▶ _Problem description_
The answer must consist of every line below containing "looking".

Supplied data: Begin

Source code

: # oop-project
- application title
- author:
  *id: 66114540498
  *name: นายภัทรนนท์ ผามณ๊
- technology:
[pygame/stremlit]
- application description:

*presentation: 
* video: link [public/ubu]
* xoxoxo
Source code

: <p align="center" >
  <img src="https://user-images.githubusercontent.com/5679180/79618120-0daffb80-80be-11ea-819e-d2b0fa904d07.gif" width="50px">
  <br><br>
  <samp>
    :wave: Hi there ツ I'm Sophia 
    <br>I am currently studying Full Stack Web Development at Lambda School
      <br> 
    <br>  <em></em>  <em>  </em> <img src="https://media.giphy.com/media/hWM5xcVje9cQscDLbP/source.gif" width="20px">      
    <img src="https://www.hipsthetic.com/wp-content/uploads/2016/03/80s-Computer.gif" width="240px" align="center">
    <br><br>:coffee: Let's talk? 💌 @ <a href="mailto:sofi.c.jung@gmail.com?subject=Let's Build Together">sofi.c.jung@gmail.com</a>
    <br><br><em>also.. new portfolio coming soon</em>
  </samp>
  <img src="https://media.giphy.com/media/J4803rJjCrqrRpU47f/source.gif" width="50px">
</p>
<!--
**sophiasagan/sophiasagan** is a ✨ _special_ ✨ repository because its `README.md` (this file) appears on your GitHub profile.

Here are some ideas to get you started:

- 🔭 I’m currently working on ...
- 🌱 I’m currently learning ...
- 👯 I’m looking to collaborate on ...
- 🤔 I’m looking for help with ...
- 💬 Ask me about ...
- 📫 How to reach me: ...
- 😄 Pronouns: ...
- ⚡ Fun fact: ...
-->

Supplied data: End
Supplied data: Begin

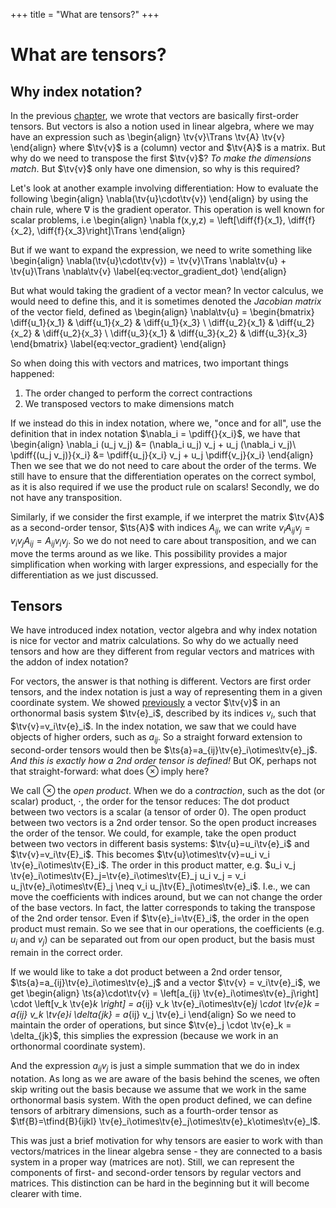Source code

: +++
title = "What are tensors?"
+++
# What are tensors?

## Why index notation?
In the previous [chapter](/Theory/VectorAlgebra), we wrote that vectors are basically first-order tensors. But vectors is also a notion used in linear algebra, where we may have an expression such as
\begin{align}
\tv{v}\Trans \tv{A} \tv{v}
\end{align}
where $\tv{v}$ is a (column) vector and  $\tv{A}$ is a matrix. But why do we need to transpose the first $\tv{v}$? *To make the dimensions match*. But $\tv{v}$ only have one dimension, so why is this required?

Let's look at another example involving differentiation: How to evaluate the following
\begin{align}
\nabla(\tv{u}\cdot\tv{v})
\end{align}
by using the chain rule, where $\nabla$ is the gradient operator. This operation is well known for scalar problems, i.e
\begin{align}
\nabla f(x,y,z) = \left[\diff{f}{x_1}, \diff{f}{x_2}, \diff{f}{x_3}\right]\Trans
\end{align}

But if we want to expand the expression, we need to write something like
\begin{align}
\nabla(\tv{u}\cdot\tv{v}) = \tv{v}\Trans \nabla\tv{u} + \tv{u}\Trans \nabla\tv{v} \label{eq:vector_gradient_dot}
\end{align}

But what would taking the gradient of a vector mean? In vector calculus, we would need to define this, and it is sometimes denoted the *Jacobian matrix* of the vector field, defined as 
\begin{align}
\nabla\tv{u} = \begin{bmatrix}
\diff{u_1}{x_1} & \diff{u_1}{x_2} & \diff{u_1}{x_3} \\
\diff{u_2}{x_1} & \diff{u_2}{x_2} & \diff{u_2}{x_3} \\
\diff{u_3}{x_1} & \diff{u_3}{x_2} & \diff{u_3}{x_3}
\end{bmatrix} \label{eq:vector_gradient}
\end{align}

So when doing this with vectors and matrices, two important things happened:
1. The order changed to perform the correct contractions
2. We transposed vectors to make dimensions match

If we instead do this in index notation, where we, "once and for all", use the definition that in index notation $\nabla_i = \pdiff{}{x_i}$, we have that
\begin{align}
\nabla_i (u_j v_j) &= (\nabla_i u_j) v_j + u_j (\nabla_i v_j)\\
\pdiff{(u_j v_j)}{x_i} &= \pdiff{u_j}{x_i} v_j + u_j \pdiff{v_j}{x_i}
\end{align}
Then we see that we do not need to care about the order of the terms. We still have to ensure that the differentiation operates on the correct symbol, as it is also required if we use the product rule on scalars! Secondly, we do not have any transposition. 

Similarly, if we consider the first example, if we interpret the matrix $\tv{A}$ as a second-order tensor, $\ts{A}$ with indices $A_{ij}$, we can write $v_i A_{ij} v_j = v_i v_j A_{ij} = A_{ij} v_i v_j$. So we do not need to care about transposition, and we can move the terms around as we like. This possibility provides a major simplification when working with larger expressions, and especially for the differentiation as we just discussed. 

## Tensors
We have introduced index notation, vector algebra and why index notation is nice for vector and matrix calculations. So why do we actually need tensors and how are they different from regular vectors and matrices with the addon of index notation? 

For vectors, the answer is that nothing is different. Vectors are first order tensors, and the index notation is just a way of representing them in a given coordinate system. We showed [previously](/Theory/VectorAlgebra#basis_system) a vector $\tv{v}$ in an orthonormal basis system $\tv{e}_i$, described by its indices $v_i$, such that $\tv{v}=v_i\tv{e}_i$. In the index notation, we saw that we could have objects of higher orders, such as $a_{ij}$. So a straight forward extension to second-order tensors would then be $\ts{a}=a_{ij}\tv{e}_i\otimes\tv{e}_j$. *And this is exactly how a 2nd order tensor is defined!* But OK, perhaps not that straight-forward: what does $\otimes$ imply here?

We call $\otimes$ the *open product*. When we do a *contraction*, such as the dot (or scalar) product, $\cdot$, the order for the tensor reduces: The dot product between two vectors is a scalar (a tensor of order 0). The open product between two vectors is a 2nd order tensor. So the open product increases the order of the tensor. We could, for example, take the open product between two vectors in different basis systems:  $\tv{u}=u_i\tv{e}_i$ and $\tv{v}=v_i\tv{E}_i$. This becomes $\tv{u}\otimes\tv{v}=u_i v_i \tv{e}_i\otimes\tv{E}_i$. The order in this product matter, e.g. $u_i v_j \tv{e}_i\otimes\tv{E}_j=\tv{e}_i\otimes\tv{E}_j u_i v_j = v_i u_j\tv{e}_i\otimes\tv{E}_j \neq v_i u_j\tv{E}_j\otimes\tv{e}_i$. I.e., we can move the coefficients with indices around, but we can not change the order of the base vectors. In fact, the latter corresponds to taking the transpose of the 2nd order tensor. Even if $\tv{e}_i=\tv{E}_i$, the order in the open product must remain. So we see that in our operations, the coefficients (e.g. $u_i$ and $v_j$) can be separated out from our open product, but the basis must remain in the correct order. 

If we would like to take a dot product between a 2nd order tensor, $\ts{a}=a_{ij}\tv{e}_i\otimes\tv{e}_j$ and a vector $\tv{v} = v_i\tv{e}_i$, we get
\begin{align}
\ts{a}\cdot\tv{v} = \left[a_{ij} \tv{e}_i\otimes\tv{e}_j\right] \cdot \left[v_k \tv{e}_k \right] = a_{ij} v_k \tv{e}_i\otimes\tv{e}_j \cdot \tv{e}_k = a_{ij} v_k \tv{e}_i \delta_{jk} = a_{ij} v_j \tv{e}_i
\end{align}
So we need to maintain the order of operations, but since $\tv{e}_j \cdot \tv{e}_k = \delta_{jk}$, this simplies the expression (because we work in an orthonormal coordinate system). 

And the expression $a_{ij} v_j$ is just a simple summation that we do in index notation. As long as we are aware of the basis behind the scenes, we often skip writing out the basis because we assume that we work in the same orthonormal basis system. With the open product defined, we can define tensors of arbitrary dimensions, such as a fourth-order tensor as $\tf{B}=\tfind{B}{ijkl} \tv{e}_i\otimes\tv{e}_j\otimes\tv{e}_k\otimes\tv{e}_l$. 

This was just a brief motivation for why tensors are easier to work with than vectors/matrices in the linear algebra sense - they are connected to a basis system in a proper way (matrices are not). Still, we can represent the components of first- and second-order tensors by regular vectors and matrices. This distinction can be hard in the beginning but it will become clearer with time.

Supplied data: End

▶ _Answer_
- 👯 I’m looking to collaborate on ...
- 🤔 I’m looking for help with ...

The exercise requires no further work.